В наше время так жили Анна Ахматова, Михаил Пришвин, Борис Пастернак и многие другие, менее известные, но очень хорошие люди. Прошло совсем немного лет, и вдруг стало ясно, что именно они, порой забывавшие "какое, милые, у нас тысячелетье на дворе", были умом, честью и совестью нашего общества. А вовсе не те, кто пытался себя так называть...
И, наконец, третий вывод из того факта,
что все мы разные, кажется мне особенно важным, потому что касается он
воспитания и обучения наших детей. Сажая цветок, мы непременно интересуемся
его "характером", спрашиваем, что он любит: солнце или тень, песок или
глину. Но почему-то в отношении детей мы делаем это далеко не всегда.
"Будь как все. Он может, а ты нет? Вот
я в твоем возрасте!" - не правда ли, знакомые стандартные фразы? А между
тем даже сильную, уравновешенную нервную систему сангвиника нельзя перегружать
безнаказанно. "Всякой силе есть свой предел", - говорил Павлов. Для меланхоликов
же (или людей, близких к этому типу), у которых слабы и возбудительный,
и тормозной процессы, возможны самые тяжелые последствия, если только "счастливые
случайности жизни... не защитят... в трудное время".
А ведь все дети идут в школу, мальчики потом - в армию, где они попадают в одинаковые, иногда крайне трудные условия... "Если учителя, как это обычно у нас делается, просвещают своих многочисленных учеников, преподнося им один и тот же урок и требуя от них одинакового поведения, хотя способности их вовсе не одинаковы, но отличаются и по силе, и по своему характеру, то нет ничего удивительного, что среди огромной толпы детей найдется всего два или три ребенка, которые извлекают настоящую пользу из подобного преподавания", - писал Монтень.
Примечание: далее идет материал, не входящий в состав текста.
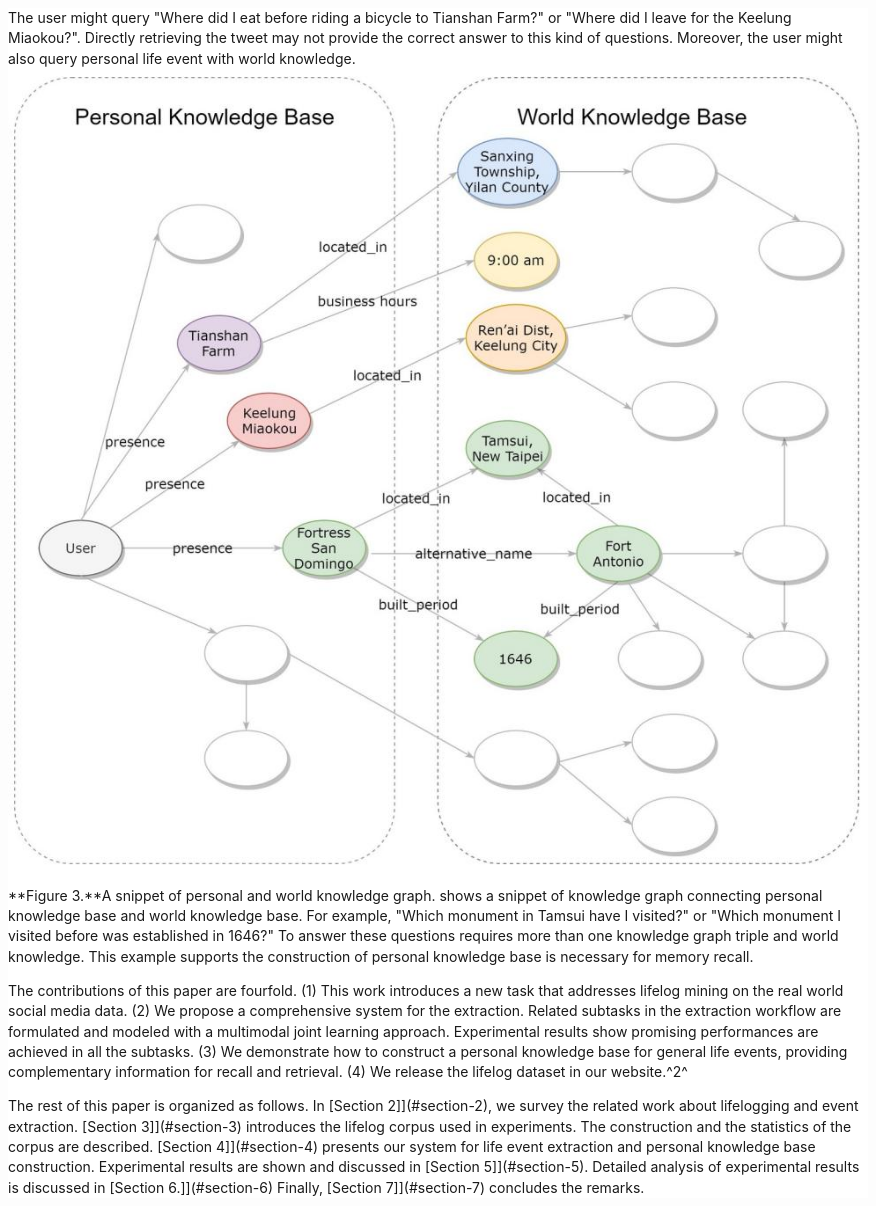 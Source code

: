The user might query "Where did I eat before riding a bicycle to Tianshan Farm?" or "Where did I leave for the Keelung Miaokou?". Directly retrieving the tweet may not provide the correct answer to this kind of questions. Moreover, the user might also query personal life event with world knowledge. ![image description](_page_3_Figure_2.jpeg) **Figure 3.**A snippet of personal and world knowledge graph. shows a snippet of knowledge graph connecting personal knowledge base and world knowledge base. For example, "Which monument in Tamsui have I visited?" or "Which monument I visited before was established in 1646?" To answer these questions requires more than one knowledge graph triple and world knowledge. This example supports the construction of personal knowledge base is necessary for memory recall.

The contributions of this paper are fourfold. (1) This work introduces a new task that addresses lifelog mining on the real world social media data. (2) We propose a comprehensive system for the extraction. Related subtasks in the extraction workflow are formulated and modeled with a multimodal joint learning approach. Experimental results show promising performances are achieved in all the subtasks. (3) We demonstrate how to construct a personal knowledge base for general life events, providing complementary information for recall and retrieval. (4) We release the lifelog dataset in our website.^2^

The rest of this paper is organized as follows. In [Section 2]](#section-2), we survey the related work about lifelogging and event extraction. [Section 3]](#section-3) introduces the lifelog corpus used in experiments. The construction and the statistics of the corpus are described. [Section 4]](#section-4) presents our system for life event extraction and personal knowledge base construction. Experimental results are shown and discussed in [Section 5]](#section-5). Detailed analysis of experimental results is discussed in [Section 6.]](#section-6) Finally, [Section 7]](#section-7) concludes the remarks.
Но ведь то же самое можно сказать и о большинстве сегодняшних средних школ. Хотя, конечно, есть исключения. Иван Петрович Павлов родился в Рязани в семье священника и среднее образование получил в местной духовной семинарии. Вот что он пишет о ней много лет спустя, уже будучи известным ученым: "Вообще, в семинарии того времени (не знаю, что потом) было то, чего так недоставало печальной памяти толстовским гимназиям (и теперешним, кажется, тоже), - возможность следовать индивидуальным умственным влечениям. Можно было быть плохим по одному предмету и выдвигаться по другому - и это не только не угрожало вам какими-либо неприятностями до увольнения включительно, а даже привлекало к вам особое внимание: не талант ли?" Может быть, это и был первый, такой нужный, такой важный шаг в формировании личности будущего великого физиолога.